High street banks do their best to annoy & betray customers

Business banking news review: week ending 13 Sept 2012

High street was at it again this week, as new reports have been rolling in that major banking institutions seem to be going out of their way to not just annoy their customers but also flat-out betray them as well – but what else is new?

First up we have a recent news story where it was revealed that the Advertising Standards Authority has taken Royal Bank of Scotland to task. RBS was chastised by the ASA for apparently sending spam e-mails to customers who have already opted out of receiving marketing-emails, thanks to a whistleblower with an RBS-owned NatWest bank account who filed a complaint with the ASA after the customer received not just one e-mail but two this past May where she were exhorted to enroll in the bank’s CashbackPlus scheme.

Apparently it didn’t matter that the customer opted out of NatWest marketing e-mails, according to parent company RBS. The bank said that terms and conditions on the customer’s account granted NatWest the ability to share her information with other banking group members, and while the bank did indeed confirm the fact the she had opted out, this information was not recorded correctly on NatWest/RBS servers.

Apparently the error has since been fixed, but the ASA still had concerns about non-compliance with advertising rules that were put in place to prevent occurrences just lke this one. The watchdog agency also remarked that bank customers had the right to have their personal data kept private by their banking institutions.

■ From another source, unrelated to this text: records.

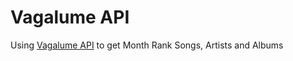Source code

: # Vagalume API
Using [Vagalume API](https://api.vagalume.com.br) to get Month Rank Songs, Artists and Albums
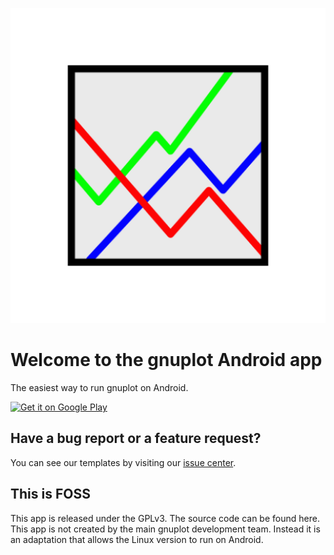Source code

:![Gnuplot Feature Graphic](https://raw.githubusercontent.com/CypherpunkArmory/Gnuplot/master/app/src/main/ic_main_launcher-playstore.png)

# Welcome to the gnuplot Android app

The easiest way to run gnuplot on Android.

[<img src="https://play.google.com/intl/en_us/badges/images/generic/en-play-badge.png"
     alt="Get it on Google Play"
     height="80">](https://play.google.com/store/apps/details?id=tech.ula.gnuplot)
     
## Have a bug report or a feature request?
You can see our templates by visiting our [issue center](https://github.com/CypherpunkArmory/Gnuplot/issues).

## This is FOSS
This app is released under the GPLv3.  The source code can be found here.
This app is not created by the main gnuplot development team.  Instead it is an adaptation that allows the Linux version to run on Android.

Not to be outdone, another high street bank has been tap-dancing lately around the betrayal of a large number of their business bank account holders. The Spain-based bank made news when it announced an intention to begin charging as many as 230,000 business account holders for their bank accounts, despite the fact that they were billed as ‘free banking forever’ accounts.

This of course created a furore within the business banking community that saw a number of banking customers running to the Financial Ombudsman Service, which apparently put the fear into Santander; the bank hastily announced this week that it will be reversing its decision. This decision is most likely to avoid the £500 administration fee for each complaint made by customers to the FOS and not out of the goodness of the hearts of banking executives, so don’t be surprised if Santander finds another way to give small business owners the short end of the stick sometime in the future.